SSC last September announced it had contracted Millennium to produce the Victus Nox satellite and ground segment, and Firefly Aerospace to provide the launch for its Tactically Responsive Space-3  (TacRS-3) “operational” experiment. Run by SSC’s Space Safari, established to directly respond to urgent launch needs of Space Command and/or other Combatant Commands, TacRS-3 is designed both to prove the feasibility of rapid launch turnaround and develop a space-based neighborhood watch for low Earth orbit (LEO).

“There’s a window of six months for that launch phase; a 24-hour call up can happen anywhere in that six months,” Jason Kim, CEO of Millennium Space Systems, said in an interview April 20. “And so what does that mean? That means I have to have three teams that can all do the same thing because it’s got to be 24/7 … And the same thing for Firefly.”

Speaking to the Space Foundation’s annual Space Symposium on the same day, Firefly CEO Bill Weber stressed that the Victus Nox (translating to “conquer the night”) mission is “as real as it can get,” carrying a “live payload” with all that that demands.

“It’s a live mission. It’s not training. It’s not a practice run. It’s not a test article or anything like that. We are in a mission posture right now. We are training like we will fight,” he said.

Likewise, Kim told Breaking Defense that Millennium doesn’t “get a pass” on anything normally involved in a national security launch — from making sure the satellite bus met specs to cybersecurity requirements.

Currently, Kim said, Millennium is in the “activation” phase of the Victus Nox mission, waiting for Space Safari to give the company an order to drive their mini-fridge-sized satellite 174 miles north from the factory in El Segundo to Vandenberg SLB — where Firefly has a payload processing center to enable launch from Space Launch Complex-2  — all within 60 hours.

And once that is done, the six month countdown to launch call up begins, he explained.
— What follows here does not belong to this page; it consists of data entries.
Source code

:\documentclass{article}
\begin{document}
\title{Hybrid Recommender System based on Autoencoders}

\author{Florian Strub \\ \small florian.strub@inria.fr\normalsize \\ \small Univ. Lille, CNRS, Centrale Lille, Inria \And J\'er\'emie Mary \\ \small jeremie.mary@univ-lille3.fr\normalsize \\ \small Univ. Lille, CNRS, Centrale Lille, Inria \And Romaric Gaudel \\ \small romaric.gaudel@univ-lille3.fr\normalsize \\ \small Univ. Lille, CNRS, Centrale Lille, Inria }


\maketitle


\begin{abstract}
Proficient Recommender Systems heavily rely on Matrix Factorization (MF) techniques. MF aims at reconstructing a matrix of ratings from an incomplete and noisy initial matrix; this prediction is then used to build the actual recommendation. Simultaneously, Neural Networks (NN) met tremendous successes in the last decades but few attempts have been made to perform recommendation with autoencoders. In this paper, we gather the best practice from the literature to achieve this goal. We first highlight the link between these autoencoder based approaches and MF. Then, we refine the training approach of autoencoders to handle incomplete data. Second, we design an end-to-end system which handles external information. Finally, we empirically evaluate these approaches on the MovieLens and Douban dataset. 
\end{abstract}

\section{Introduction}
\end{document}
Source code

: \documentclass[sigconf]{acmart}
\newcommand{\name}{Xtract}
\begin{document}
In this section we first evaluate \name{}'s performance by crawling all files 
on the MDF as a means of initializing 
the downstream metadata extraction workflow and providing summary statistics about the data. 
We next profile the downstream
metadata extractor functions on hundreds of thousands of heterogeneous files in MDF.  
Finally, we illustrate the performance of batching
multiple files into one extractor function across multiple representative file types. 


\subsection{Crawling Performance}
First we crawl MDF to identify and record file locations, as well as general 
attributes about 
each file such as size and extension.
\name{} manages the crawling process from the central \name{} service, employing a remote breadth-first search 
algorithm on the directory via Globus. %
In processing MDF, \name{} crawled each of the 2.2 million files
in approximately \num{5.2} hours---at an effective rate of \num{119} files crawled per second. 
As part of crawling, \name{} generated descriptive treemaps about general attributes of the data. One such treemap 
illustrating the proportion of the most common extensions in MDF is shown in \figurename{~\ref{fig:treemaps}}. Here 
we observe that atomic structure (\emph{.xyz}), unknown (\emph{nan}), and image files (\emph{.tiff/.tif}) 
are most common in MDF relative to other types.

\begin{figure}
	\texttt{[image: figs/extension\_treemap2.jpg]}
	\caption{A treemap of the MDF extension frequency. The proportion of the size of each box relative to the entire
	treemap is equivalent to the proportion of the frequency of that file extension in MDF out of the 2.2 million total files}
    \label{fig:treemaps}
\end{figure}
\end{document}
“We would be on standby. And once they get the [24-hour launch] call up, that means we have to mate [the satellite] with the Firefly launch vehicle, fuel it and then launch it into low Earth orbit,” Kim said.

TacRS-3 is building on Space Safari’s first tactically responsive space mission, on June 13, 2021, which was called Tactically Responsive Launch-2 (TacRL-2). That payload also was a small space domain awareness satellite, called Odyssey and built and operated by the Air Force Research Laboratory and Space Dynamics Laboratory. TacRL-2 was able to turn around a launch within 11 months, as opposed to the previous average of two to five years.

By contrast, TacRS-3’s 24-hour goal is a big leap.

“It’s challenging. It’s not the status quo. We’re pushing the envelope with the Space Force,” Kim said.

Lt. Col. MacKenzie Birchenough, Space Safari’s tactically responsive space chief, told the the same symposium panel that her office recognizes that the Victus Nox mission is “probably not going to get everything right.”

She added that the office thus already is in the initial planning stages for a follow on to TacRS-3, slated for sometime next year.

The Space Force fiscal 2024 budget request included a first-time ask for tactically responsive space, a total of $60 million over two years. In years past, the service has demurred from funding the effort despite congressional goading and budget add-ons.